Supplied data section start

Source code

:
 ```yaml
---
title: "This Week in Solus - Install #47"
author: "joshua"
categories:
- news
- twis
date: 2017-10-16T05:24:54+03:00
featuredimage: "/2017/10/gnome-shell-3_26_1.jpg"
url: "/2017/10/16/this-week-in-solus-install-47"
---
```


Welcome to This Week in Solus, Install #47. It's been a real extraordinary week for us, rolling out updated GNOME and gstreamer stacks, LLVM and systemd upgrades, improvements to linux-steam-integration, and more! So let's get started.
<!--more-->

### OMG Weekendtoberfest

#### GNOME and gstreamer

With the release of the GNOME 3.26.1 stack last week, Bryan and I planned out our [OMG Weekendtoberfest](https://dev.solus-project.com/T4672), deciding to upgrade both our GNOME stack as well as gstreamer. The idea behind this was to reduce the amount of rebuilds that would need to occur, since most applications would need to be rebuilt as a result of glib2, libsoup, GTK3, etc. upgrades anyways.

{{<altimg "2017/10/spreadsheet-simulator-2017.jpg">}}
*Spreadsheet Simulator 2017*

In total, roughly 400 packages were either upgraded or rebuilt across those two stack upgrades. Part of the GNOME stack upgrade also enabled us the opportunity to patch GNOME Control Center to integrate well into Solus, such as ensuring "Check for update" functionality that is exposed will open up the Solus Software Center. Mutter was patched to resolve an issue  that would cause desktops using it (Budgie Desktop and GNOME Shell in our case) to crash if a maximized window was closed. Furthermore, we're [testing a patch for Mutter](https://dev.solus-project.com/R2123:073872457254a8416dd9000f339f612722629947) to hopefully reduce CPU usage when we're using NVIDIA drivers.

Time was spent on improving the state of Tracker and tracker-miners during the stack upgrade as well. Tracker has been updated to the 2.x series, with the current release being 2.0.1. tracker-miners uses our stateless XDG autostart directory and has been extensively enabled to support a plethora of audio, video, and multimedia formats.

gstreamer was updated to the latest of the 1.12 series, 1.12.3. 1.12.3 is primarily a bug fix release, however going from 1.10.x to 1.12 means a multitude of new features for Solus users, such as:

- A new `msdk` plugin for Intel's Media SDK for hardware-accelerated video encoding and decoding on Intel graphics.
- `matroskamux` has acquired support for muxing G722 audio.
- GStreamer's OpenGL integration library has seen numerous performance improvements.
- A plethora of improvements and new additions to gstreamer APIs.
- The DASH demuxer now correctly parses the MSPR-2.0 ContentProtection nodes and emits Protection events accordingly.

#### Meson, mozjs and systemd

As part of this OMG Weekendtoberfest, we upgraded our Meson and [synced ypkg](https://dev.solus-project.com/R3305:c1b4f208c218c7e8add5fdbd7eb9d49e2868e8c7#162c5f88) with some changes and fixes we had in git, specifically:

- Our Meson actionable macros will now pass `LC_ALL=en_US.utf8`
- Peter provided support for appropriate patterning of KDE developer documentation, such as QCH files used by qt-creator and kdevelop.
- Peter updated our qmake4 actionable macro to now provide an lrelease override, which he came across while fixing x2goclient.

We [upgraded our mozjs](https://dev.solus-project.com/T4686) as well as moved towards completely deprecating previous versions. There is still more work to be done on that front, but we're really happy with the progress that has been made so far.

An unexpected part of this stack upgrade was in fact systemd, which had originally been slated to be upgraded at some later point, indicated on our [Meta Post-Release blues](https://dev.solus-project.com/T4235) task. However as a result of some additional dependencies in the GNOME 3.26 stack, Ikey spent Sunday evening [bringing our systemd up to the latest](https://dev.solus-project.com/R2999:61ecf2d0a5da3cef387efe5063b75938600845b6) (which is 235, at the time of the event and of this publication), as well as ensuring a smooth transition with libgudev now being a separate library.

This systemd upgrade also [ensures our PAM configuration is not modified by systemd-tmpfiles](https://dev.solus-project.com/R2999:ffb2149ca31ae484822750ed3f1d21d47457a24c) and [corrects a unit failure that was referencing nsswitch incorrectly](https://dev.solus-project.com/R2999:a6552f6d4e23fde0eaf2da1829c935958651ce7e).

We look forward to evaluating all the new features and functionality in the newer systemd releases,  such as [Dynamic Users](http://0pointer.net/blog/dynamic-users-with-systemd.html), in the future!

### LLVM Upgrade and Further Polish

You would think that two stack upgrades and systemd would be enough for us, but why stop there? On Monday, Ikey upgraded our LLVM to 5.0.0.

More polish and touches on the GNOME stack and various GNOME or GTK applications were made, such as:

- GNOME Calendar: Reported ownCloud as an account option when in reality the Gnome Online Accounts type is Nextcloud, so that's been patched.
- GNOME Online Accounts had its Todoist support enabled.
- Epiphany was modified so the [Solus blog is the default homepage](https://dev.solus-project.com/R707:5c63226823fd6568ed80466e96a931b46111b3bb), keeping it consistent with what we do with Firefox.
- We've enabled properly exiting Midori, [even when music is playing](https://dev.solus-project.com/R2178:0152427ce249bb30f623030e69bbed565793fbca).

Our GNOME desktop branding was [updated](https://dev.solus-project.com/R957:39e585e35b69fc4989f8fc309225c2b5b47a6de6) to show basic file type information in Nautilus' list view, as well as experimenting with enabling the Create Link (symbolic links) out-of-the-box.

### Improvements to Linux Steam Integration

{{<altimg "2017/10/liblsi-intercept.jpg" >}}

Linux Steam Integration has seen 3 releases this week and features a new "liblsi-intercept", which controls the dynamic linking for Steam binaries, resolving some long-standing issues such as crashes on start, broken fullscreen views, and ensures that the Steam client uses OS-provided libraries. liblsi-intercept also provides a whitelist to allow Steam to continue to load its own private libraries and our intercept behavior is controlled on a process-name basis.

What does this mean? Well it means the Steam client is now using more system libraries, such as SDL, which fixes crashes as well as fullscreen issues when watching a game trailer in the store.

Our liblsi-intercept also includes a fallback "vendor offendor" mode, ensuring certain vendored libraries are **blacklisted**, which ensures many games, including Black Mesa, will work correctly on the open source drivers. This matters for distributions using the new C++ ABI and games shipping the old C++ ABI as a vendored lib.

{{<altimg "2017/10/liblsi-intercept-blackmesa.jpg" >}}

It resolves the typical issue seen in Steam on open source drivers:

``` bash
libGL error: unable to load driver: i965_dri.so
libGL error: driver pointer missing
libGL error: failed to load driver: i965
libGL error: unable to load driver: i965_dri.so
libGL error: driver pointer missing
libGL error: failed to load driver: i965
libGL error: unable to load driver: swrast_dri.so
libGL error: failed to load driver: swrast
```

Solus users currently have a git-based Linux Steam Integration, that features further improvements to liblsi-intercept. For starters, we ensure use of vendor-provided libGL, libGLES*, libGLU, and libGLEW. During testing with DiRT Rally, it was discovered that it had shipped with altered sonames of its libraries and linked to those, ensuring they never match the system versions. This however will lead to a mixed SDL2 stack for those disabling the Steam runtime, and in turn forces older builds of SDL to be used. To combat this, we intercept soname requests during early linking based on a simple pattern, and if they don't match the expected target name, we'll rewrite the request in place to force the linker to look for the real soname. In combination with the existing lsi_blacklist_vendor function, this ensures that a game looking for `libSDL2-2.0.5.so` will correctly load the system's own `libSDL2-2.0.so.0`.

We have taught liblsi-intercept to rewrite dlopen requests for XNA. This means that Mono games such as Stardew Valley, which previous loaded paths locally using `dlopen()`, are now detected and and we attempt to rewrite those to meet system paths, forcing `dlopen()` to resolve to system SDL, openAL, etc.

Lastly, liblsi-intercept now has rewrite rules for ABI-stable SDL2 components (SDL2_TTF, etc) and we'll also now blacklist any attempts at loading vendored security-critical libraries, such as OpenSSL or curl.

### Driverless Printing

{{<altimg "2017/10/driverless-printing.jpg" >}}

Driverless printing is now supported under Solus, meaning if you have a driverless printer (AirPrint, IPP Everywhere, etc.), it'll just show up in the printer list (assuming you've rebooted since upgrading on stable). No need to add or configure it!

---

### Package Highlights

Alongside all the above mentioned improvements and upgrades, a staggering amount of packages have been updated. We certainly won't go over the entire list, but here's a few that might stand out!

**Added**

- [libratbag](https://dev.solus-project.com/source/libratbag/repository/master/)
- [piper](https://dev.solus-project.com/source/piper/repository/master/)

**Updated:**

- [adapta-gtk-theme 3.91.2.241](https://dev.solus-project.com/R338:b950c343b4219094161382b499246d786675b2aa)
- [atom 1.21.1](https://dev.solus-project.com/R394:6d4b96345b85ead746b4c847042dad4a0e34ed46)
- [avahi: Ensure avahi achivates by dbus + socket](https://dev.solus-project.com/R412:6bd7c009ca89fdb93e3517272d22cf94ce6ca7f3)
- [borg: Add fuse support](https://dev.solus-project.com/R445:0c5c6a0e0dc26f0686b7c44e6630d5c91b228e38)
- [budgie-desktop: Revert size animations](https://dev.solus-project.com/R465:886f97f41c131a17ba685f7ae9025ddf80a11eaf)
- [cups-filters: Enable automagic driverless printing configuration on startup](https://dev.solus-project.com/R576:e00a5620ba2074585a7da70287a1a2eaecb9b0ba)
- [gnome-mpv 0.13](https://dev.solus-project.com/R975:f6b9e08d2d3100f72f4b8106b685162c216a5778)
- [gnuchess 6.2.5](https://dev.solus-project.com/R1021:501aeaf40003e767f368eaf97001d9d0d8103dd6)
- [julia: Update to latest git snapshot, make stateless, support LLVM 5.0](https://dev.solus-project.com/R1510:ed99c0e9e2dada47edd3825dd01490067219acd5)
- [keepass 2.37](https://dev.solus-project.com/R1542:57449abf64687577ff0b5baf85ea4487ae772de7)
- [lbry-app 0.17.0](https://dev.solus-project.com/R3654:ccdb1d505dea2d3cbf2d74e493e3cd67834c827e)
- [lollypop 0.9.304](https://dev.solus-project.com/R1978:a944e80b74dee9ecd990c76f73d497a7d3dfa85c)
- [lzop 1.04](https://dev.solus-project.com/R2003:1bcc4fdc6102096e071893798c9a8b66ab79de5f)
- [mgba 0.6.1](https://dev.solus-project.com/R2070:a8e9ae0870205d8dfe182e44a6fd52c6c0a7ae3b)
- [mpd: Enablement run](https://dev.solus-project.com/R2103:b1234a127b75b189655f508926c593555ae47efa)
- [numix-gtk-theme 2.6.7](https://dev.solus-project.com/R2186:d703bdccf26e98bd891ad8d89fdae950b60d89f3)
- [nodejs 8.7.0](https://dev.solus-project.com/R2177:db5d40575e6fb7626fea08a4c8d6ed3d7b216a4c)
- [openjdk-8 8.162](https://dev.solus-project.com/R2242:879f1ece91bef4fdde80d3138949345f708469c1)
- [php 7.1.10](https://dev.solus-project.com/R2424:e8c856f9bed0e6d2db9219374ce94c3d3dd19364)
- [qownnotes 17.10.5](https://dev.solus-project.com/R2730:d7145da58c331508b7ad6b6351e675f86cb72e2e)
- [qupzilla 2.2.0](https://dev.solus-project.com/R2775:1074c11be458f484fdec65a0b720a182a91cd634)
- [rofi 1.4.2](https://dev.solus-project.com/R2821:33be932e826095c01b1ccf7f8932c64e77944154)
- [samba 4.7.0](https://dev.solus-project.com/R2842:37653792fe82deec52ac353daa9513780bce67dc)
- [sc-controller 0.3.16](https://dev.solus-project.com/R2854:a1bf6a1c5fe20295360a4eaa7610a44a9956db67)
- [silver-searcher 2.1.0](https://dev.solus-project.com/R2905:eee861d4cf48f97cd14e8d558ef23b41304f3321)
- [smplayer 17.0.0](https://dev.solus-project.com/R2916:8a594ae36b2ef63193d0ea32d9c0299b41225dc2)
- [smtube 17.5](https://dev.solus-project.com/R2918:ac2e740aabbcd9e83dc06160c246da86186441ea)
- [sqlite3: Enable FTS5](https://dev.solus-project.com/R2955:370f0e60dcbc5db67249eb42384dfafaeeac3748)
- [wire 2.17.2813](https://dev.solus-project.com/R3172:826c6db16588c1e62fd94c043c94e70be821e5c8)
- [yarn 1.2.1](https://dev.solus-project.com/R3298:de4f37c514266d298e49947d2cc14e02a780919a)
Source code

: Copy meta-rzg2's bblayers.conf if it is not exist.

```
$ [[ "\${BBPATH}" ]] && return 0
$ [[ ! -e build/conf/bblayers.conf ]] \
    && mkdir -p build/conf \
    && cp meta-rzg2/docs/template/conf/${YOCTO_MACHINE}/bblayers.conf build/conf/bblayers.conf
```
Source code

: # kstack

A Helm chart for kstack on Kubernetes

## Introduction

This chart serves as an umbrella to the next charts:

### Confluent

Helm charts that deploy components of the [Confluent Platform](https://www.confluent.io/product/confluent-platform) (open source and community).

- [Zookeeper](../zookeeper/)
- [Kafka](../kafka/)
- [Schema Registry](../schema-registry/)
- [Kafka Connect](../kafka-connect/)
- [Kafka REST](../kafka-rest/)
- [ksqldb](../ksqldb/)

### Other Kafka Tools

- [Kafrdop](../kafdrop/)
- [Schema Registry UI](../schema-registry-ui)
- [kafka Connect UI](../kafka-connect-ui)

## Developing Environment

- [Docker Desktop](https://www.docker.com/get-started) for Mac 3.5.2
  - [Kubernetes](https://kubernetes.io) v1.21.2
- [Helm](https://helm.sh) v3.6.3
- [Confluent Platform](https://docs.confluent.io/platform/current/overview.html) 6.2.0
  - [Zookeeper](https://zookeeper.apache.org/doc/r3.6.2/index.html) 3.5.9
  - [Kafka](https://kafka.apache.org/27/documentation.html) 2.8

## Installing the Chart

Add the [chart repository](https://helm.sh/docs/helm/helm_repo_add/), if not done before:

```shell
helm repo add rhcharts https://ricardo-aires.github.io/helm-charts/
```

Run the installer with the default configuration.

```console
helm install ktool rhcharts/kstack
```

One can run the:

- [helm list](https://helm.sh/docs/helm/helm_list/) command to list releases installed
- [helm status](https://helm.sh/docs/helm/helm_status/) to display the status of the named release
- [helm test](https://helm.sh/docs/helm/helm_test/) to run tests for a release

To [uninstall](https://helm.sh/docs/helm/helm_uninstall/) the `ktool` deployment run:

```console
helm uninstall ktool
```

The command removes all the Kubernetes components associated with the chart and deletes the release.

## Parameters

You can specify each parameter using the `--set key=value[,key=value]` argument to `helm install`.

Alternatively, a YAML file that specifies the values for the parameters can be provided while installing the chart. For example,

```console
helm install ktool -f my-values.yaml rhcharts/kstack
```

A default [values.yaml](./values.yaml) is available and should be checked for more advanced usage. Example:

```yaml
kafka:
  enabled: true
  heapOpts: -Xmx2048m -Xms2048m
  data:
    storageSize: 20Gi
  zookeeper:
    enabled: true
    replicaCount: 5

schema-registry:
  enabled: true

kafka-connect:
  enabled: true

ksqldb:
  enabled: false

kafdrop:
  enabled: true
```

Supplied data section end

▸ **Task prompt**:
Report, with no additional words, how many lines in the records above contain the word "mozjs".

▸ **Answer to the exercise**:
2